===== Data provided =====

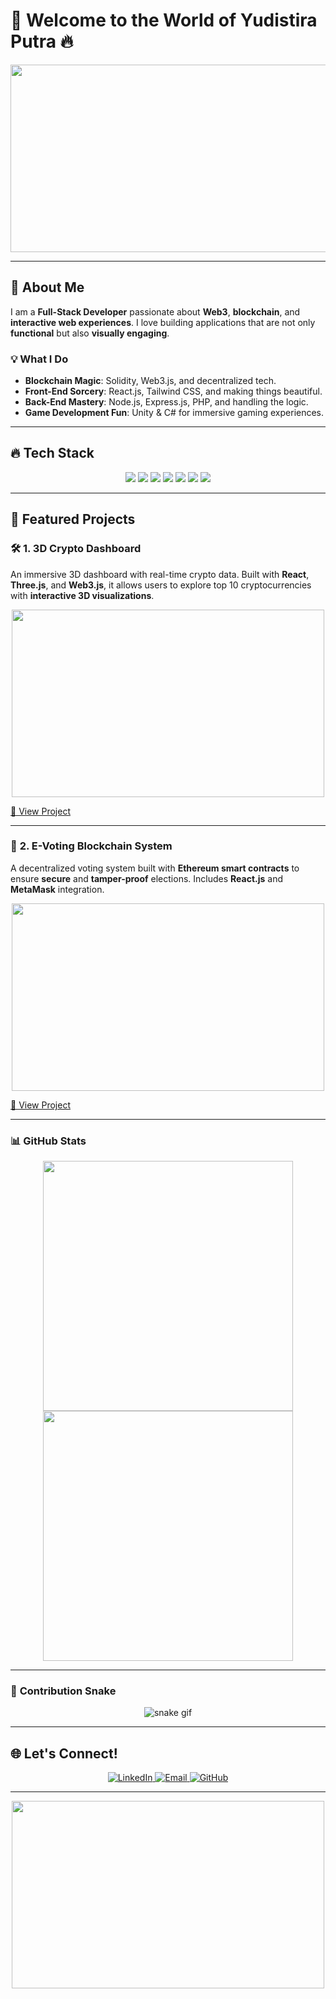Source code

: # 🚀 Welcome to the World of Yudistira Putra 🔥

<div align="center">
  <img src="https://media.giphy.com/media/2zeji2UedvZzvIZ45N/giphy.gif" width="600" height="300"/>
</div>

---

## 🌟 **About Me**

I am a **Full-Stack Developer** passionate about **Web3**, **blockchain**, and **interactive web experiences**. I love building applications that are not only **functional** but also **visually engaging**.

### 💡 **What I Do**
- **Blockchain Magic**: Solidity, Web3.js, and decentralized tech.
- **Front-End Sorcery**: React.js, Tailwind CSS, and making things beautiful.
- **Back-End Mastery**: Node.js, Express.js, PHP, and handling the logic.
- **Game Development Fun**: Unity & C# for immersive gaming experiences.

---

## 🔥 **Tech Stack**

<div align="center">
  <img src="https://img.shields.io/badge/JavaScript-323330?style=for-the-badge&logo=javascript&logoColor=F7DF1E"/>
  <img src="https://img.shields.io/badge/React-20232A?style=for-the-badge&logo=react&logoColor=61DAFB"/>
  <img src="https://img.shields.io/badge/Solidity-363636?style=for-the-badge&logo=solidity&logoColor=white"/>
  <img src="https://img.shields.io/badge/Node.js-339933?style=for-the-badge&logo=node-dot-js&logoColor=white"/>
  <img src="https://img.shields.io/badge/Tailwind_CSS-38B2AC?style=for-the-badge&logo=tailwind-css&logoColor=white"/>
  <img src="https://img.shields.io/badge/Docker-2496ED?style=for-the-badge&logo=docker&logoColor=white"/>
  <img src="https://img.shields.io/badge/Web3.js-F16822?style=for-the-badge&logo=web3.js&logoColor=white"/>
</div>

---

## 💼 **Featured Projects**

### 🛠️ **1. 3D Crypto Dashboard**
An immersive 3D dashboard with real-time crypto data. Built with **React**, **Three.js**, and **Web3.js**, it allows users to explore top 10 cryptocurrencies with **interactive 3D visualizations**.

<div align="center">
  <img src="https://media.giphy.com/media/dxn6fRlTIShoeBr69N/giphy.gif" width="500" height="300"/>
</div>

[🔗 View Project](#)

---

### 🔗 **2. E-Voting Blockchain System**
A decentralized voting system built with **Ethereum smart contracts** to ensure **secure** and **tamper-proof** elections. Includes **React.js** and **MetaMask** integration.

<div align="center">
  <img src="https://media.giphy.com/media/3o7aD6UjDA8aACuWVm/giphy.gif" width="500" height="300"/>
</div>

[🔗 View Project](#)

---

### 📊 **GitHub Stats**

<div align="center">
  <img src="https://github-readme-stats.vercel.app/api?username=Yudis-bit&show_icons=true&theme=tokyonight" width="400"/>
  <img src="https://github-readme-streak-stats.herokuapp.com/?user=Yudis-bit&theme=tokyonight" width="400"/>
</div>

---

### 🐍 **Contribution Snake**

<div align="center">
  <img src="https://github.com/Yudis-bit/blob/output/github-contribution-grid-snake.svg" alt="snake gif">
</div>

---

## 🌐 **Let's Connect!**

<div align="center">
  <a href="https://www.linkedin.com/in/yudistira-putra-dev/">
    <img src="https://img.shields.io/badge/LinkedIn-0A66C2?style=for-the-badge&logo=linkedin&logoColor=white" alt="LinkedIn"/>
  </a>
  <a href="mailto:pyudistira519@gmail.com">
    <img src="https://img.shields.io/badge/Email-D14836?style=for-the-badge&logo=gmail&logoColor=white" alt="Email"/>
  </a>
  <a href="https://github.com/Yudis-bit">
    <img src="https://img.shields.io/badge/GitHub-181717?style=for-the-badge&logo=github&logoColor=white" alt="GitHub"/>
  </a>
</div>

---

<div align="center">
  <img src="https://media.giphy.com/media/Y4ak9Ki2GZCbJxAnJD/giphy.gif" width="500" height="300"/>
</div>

=====

* Exercise requirements
Every line above must be printed again exactly, pictures excluded.

* Solution for this exercise
Source code

: # 🚀 Welcome to the World of Yudistira Putra 🔥

<div align="center">
  <img src="https://media.giphy.com/media/2zeji2UedvZzvIZ45N/giphy.gif" width="600" height="300"/>
</div>

---

## 🌟 **About Me**

I am a **Full-Stack Developer** passionate about **Web3**, **blockchain**, and **interactive web experiences**. I love building applications that are not only **functional** but also **visually engaging**.

### 💡 **What I Do**
- **Blockchain Magic**: Solidity, Web3.js, and decentralized tech.
- **Front-End Sorcery**: React.js, Tailwind CSS, and making things beautiful.
- **Back-End Mastery**: Node.js, Express.js, PHP, and handling the logic.
- **Game Development Fun**: Unity & C# for immersive gaming experiences.

---

## 🔥 **Tech Stack**

<div align="center">
  <img src="https://img.shields.io/badge/JavaScript-323330?style=for-the-badge&logo=javascript&logoColor=F7DF1E"/>
  <img src="https://img.shields.io/badge/React-20232A?style=for-the-badge&logo=react&logoColor=61DAFB"/>
  <img src="https://img.shields.io/badge/Solidity-363636?style=for-the-badge&logo=solidity&logoColor=white"/>
  <img src="https://img.shields.io/badge/Node.js-339933?style=for-the-badge&logo=node-dot-js&logoColor=white"/>
  <img src="https://img.shields.io/badge/Tailwind_CSS-38B2AC?style=for-the-badge&logo=tailwind-css&logoColor=white"/>
  <img src="https://img.shields.io/badge/Docker-2496ED?style=for-the-badge&logo=docker&logoColor=white"/>
  <img src="https://img.shields.io/badge/Web3.js-F16822?style=for-the-badge&logo=web3.js&logoColor=white"/>
</div>

---

## 💼 **Featured Projects**

### 🛠️ **1. 3D Crypto Dashboard**
An immersive 3D dashboard with real-time crypto data. Built with **React**, **Three.js**, and **Web3.js**, it allows users to explore top 10 cryptocurrencies with **interactive 3D visualizations**.

<div align="center">
  <img src="https://media.giphy.com/media/dxn6fRlTIShoeBr69N/giphy.gif" width="500" height="300"/>
</div>

[🔗 View Project](#)

---

### 🔗 **2. E-Voting Blockchain System**
A decentralized voting system built with **Ethereum smart contracts** to ensure **secure** and **tamper-proof** elections. Includes **React.js** and **MetaMask** integration.

<div align="center">
  <img src="https://media.giphy.com/media/3o7aD6UjDA8aACuWVm/giphy.gif" width="500" height="300"/>
</div>

[🔗 View Project](#)

---

### 📊 **GitHub Stats**

<div align="center">
  <img src="https://github-readme-stats.vercel.app/api?username=Yudis-bit&show_icons=true&theme=tokyonight" width="400"/>
  <img src="https://github-readme-streak-stats.herokuapp.com/?user=Yudis-bit&theme=tokyonight" width="400"/>
</div>

---

### 🐍 **Contribution Snake**

<div align="center">
  <img src="https://github.com/Yudis-bit/blob/output/github-contribution-grid-snake.svg" alt="snake gif">
</div>

---

## 🌐 **Let's Connect!**

<div align="center">
  <a href="https://www.linkedin.com/in/yudistira-putra-dev/">
    <img src="https://img.shields.io/badge/LinkedIn-0A66C2?style=for-the-badge&logo=linkedin&logoColor=white" alt="LinkedIn"/>
  </a>
  <a href="mailto:pyudistira519@gmail.com">
    <img src="https://img.shields.io/badge/Email-D14836?style=for-the-badge&logo=gmail&logoColor=white" alt="Email"/>
  </a>
  <a href="https://github.com/Yudis-bit">
    <img src="https://img.shields.io/badge/GitHub-181717?style=for-the-badge&logo=github&logoColor=white" alt="GitHub"/>
  </a>
</div>

---

<div align="center">
  <img src="https://media.giphy.com/media/Y4ak9Ki2GZCbJxAnJD/giphy.gif" width="500" height="300"/>
</div>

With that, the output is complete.